This adventure starts with
git-lfs. It was a normal day and I added a 500 MB binary asset to my server templates. When I went to push it, I found it interesting that
git-lfs was uploading at 50KB per second. Being that I had a bit of free time that I’d much rather be spending on something else than waiting FOREVER to upload a file, I decided to head upstairs and plug into the ethernet. I watched it instantly jump up to 2.5 MB per second. Still not very fast, but I was now intensely curious.
Since I figured I would have originally been waiting FOREVER for this to upload, I decided to use that time and investigate what was going on. While I would expect wired ethernet to be a bit faster than wifi, I didn’t expect it to be orders (with an
s) of magnitude faster. Just to check my sanity, I ran a speed test and saw my upload speed on wifi at 40MB per second, and wired at 60MB per second.
After some investigations with WireShark and other tools, I learned that my wifi channels have a shitload of interference in the 2Ghz band, and just a little in the 5Ghz band. During this time, I also learned that my router wouldn’t accept a single 5Ghz client due to a misconfiguration on my part. So, non-sequitur, apparently enabling “Target Wake Time” was very important (I have no idea what that does). Once that was fixed, I saw 600MB per second on my internal network and outside throughput was about the same as wired.
But, why on earth was
git-lfs so slow, even on 5Ghz? After looking at Wireshark while uploading to
git-lfs, I noticed about 30-50% of the traffic was out-of-order/duplicate ACKs, causing retransmissions. I found that especially weird, not terribly weird because remember, this wifi network “sucks” with all my noisy neighbors. It turns out there are random 50-100ms delays all over the place. Probably due to interference. When I ran a speed test or browser session, however, it was less than 1%! In fact,
git-lfs was barely sending any packets at all, like it was eternally stuck in TCP slow-start.
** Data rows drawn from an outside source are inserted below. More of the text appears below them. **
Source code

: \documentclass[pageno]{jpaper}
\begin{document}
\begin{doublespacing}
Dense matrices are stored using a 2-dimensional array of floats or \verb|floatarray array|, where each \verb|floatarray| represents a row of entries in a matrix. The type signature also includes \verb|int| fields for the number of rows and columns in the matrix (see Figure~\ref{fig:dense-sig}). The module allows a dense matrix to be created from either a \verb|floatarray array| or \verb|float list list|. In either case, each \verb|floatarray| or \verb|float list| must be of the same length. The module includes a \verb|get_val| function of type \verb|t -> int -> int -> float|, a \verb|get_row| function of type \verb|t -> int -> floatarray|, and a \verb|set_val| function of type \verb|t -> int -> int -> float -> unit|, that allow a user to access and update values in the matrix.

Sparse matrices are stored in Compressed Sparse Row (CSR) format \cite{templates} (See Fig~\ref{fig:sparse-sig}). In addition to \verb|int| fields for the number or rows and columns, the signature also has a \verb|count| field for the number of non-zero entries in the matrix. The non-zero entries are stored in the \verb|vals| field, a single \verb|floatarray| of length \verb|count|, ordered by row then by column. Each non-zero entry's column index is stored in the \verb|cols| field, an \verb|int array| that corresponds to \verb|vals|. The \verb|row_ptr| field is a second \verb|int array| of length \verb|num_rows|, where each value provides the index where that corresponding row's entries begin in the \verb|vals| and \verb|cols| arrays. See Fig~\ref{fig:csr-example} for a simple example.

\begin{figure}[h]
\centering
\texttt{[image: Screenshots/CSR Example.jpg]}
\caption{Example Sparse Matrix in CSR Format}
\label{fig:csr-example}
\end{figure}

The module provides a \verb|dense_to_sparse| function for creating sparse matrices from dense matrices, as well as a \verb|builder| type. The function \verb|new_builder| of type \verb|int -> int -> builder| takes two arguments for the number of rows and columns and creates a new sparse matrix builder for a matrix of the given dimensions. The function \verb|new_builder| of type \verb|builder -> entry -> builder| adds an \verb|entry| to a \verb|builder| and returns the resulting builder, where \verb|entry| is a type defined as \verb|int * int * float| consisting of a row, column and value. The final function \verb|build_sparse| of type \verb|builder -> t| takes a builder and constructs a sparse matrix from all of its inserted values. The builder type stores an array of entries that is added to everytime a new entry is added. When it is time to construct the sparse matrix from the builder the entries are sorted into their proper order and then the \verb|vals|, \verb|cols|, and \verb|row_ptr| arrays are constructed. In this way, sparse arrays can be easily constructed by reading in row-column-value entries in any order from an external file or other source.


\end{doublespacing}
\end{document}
When I looked at the packets, they were being sent in ~50-byte payload chunks (~100 bytes total, MTU is 1500). I found that very interesting because I would expect Nagle’s algorithm to coalesce packets so there would be fewer physical packets to send. That is when it hit me,
TCP_NODELAY must be set.
Between that, and extremely regular 100ms delays, it could only get off a few packets before getting a “lost packet,” not to mention nearly 50% of every packet was literally packet headers. I was literally, permanently stuck in TCP Slow Start.
TCP No Delay from Memory
Nagle’s Algorithm was written approximately 4 decades ago to solve the “tinygram” problem, where you are sending a whole bunch of little packets, flooding the network, and reducing network throughput. Nagle’s algorithm essentially bundles all the little packets into one big packet, waiting for an ACK or a full packet to be constructed, whichever is sooner.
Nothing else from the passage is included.